## Your assignment
A faithful copy without images is required: write out all the records exactly.

[Start of section]

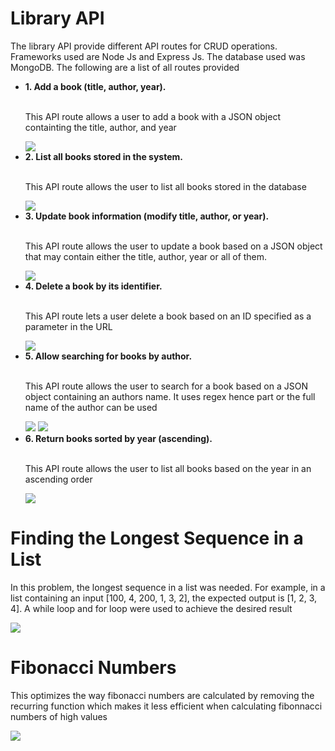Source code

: <h1>Library API</h1>
<p>The library API provide different API routes for CRUD operations. Frameworks used are Node Js and Express Js. The database used was MongoDB. The following are a list of all routes provided</p>

<ul>
  <li><b>1. Add a book (title, author, year).</b></li><br/>
  <p>This API route allows a user to add a book with a JSON object containting the title, author, and year</p>
  <img src="https://github.com/user-attachments/assets/b416019c-9290-4d9c-b004-a0fedaae5629"/>
  <li><b>2. List all books stored in the system.</b></li><br/>
  <p>This API route allows the user to list all books stored in the database</p>
  <img src="https://github.com/user-attachments/assets/2e95d1b6-d2bb-482c-82e7-396a2090fb34"/>
  <li><b>3. Update book information (modify title, author, or year).</b></li><br/>
  <p>This API route allows the user to update a book based on a JSON object that may contain either the title, author, year or all of them.</p>
  <img src="https://github.com/user-attachments/assets/25f64295-cb37-46f5-a3ec-fd9c38157149"/>
  <li><b>4. Delete a book by its identifier.</b></li><br/>
  <p>This API route lets a user delete a book based on an ID specified as a parameter in the URL</p>
  <img src="https://github.com/user-attachments/assets/ac9ebecb-2dd1-4d05-a31e-016e91c0e686"/>
  <li><b>5. Allow searching for books by author.</b></li></br>
  <p>This API route allows the user to search for a book based on a JSON object containing an authors name. It uses regex hence part or the full name of the author can be used</p>
  <img src="https://github.com/user-attachments/assets/c814dd7f-d8e0-49fc-8af9-35e2a96ba840"/>
  <img src="https://github.com/user-attachments/assets/4f6776a0-f87b-4339-b4ff-f17de9221153"/>
  <li><b>6. Return books sorted by year (ascending).</b></li></br>
  <p>This API route allows the user to list all books based on the year in an ascending order</p>
  <img src="https://github.com/user-attachments/assets/7c853ea1-e174-431e-a129-654ff0c92909"/>
</ul>

<h1>Finding the Longest Sequence in a List</h1>
<p>In this problem, the longest sequence in a list was needed. For example, in a list containing an input [100, 4, 200, 1, 3, 2], the expected output is [1, 2, 3, 4]. A while loop and for loop were used to achieve the desired result</p>
<img src="https://github.com/user-attachments/assets/71691394-8445-4a24-ab71-0d6e0c5382ad"/>

<h1>Fibonacci Numbers</h1>
<p>This optimizes the way fibonacci numbers are calculated by removing the recurring function which makes it less efficient when calculating fibonnacci numbers of high values</p>
<img src="https://github.com/user-attachments/assets/d9d0895e-b921-4dff-a15a-aae401678289"/>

[End of section]

## Task output
Source code

: <h1>Library API</h1>
<p>The library API provide different API routes for CRUD operations. Frameworks used are Node Js and Express Js. The database used was MongoDB. The following are a list of all routes provided</p>

<ul>
  <li><b>1. Add a book (title, author, year).</b></li><br/>
  <p>This API route allows a user to add a book with a JSON object containting the title, author, and year</p>
  <img src="https://github.com/user-attachments/assets/b416019c-9290-4d9c-b004-a0fedaae5629"/>
  <li><b>2. List all books stored in the system.</b></li><br/>
  <p>This API route allows the user to list all books stored in the database</p>
  <img src="https://github.com/user-attachments/assets/2e95d1b6-d2bb-482c-82e7-396a2090fb34"/>
  <li><b>3. Update book information (modify title, author, or year).</b></li><br/>
  <p>This API route allows the user to update a book based on a JSON object that may contain either the title, author, year or all of them.</p>
  <img src="https://github.com/user-attachments/assets/25f64295-cb37-46f5-a3ec-fd9c38157149"/>
  <li><b>4. Delete a book by its identifier.</b></li><br/>
  <p>This API route lets a user delete a book based on an ID specified as a parameter in the URL</p>
  <img src="https://github.com/user-attachments/assets/ac9ebecb-2dd1-4d05-a31e-016e91c0e686"/>
  <li><b>5. Allow searching for books by author.</b></li></br>
  <p>This API route allows the user to search for a book based on a JSON object containing an authors name. It uses regex hence part or the full name of the author can be used</p>
  <img src="https://github.com/user-attachments/assets/c814dd7f-d8e0-49fc-8af9-35e2a96ba840"/>
  <img src="https://github.com/user-attachments/assets/4f6776a0-f87b-4339-b4ff-f17de9221153"/>
  <li><b>6. Return books sorted by year (ascending).</b></li></br>
  <p>This API route allows the user to list all books based on the year in an ascending order</p>
  <img src="https://github.com/user-attachments/assets/7c853ea1-e174-431e-a129-654ff0c92909"/>
</ul>

<h1>Finding the Longest Sequence in a List</h1>
<p>In this problem, the longest sequence in a list was needed. For example, in a list containing an input [100, 4, 200, 1, 3, 2], the expected output is [1, 2, 3, 4]. A while loop and for loop were used to achieve the desired result</p>
<img src="https://github.com/user-attachments/assets/71691394-8445-4a24-ab71-0d6e0c5382ad"/>

<h1>Fibonacci Numbers</h1>
<p>This optimizes the way fibonacci numbers are calculated by removing the recurring function which makes it less efficient when calculating fibonnacci numbers of high values</p>
<img src="https://github.com/user-attachments/assets/d9d0895e-b921-4dff-a15a-aae401678289"/>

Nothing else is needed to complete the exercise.